--- Exercise aim ---
All of the data that follows is to be written out exactly, with images excluded.

--- Source information ---
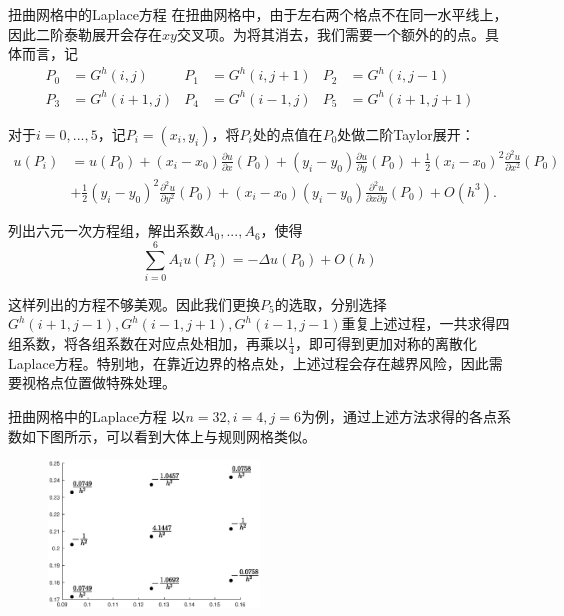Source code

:\documentclass[9pt]{beamer}
\begin{document}
\begin{frame}{扭曲网格中的Laplace方程}
\small
在扭曲网格中，由于左右两个格点不在同一水平线上，因此二阶泰勒展开会存在$xy$交叉项。为将其消去，我们需要一个额外的的点。具体而言，记
\begin{align*}
  P_0&=G^h(i,j) & P_1&=G^h(i,j+1) & P_2&=G^h(i,j-1)\\
  P_3&=G^h(i+1,j) & P_4&=G^h(i-1,j) & P_5&=G^h(i+1,j+1)
\end{align*}

\pause
对于$i=0,...,5$，记$P_i=(x_i,y_i)$，将$P_i$处的点值在$P_0$处做二阶Taylor展开：
\begin{align*}
  u(P_i)&=u(P_0)+(x_i-x_0)\frac{\partial u}{\partial x}(P_0)+(y_i-y_0)\frac{\partial u}{\partial y}(P_0)
  +\frac{1}{2}(x_i-x_0)^2\frac{\partial^2 u}{\partial x^2}(P_0) \\
  & +\frac{1}{2}(y_i-y_0)^2\frac{\partial^2 u}{\partial y^2}(P_0)
  +(x_i-x_0)(y_i-y_0)\frac{\partial^2 u}{\partial x \partial y}(P_0)+O(h^3).
\end{align*}

\pause
列出六元一次方程组，解出系数$A_0,...,A_6$，使得
\begin{equation*}
  \sum_{i=0}^6 A_iu(P_i)=-\Delta u(P_0)+O(h)
\end{equation*}

\pause
这样列出的方程不够美观。因此我们更换$P_5$的选取，分别选择$G^h(i+1,j-1),G^h(i-1,j+1),G^h(i-1,j-1)$重复上述过程，一共求得四组系数，将各组系数在对应点处相加，再乘以$\frac{1}{4}$，即可得到更加对称的离散化Laplace方程。特别地，在靠近边界的格点处，上述过程会存在越界风险，因此需要视格点位置做特殊处理。
\end{frame}

\begin{frame}{扭曲网格中的Laplace方程}
以$n=32,i=4,j=6$为例，通过上述方法求得的各点系数如下图所示，可以看到大体上与规则网格类似。

\begin{figure}[H]
  \centering
  \includegraphics[width=0.5\textwidth]{../report/figure/3-2.eps}
\end{figure}
\end{frame}
\end{document}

--- Output below ---
Source code

:\documentclass[9pt]{beamer}
\begin{document}
\begin{frame}{扭曲网格中的Laplace方程}
\small
在扭曲网格中，由于左右两个格点不在同一水平线上，因此二阶泰勒展开会存在$xy$交叉项。为将其消去，我们需要一个额外的的点。具体而言，记
\begin{align*}
  P_0&=G^h(i,j) & P_1&=G^h(i,j+1) & P_2&=G^h(i,j-1)\\
  P_3&=G^h(i+1,j) & P_4&=G^h(i-1,j) & P_5&=G^h(i+1,j+1)
\end{align*}

\pause
对于$i=0,...,5$，记$P_i=(x_i,y_i)$，将$P_i$处的点值在$P_0$处做二阶Taylor展开：
\begin{align*}
  u(P_i)&=u(P_0)+(x_i-x_0)\frac{\partial u}{\partial x}(P_0)+(y_i-y_0)\frac{\partial u}{\partial y}(P_0)
  +\frac{1}{2}(x_i-x_0)^2\frac{\partial^2 u}{\partial x^2}(P_0) \\
  & +\frac{1}{2}(y_i-y_0)^2\frac{\partial^2 u}{\partial y^2}(P_0)
  +(x_i-x_0)(y_i-y_0)\frac{\partial^2 u}{\partial x \partial y}(P_0)+O(h^3).
\end{align*}

\pause
列出六元一次方程组，解出系数$A_0,...,A_6$，使得
\begin{equation*}
  \sum_{i=0}^6 A_iu(P_i)=-\Delta u(P_0)+O(h)
\end{equation*}

\pause
这样列出的方程不够美观。因此我们更换$P_5$的选取，分别选择$G^h(i+1,j-1),G^h(i-1,j+1),G^h(i-1,j-1)$重复上述过程，一共求得四组系数，将各组系数在对应点处相加，再乘以$\frac{1}{4}$，即可得到更加对称的离散化Laplace方程。特别地，在靠近边界的格点处，上述过程会存在越界风险，因此需要视格点位置做特殊处理。
\end{frame}

\begin{frame}{扭曲网格中的Laplace方程}
以$n=32,i=4,j=6$为例，通过上述方法求得的各点系数如下图所示，可以看到大体上与规则网格类似。

\begin{figure}[H]
  \centering
  \includegraphics[width=0.5\textwidth]{../report/figure/3-2.eps}
\end{figure}
\end{frame}
\end{document}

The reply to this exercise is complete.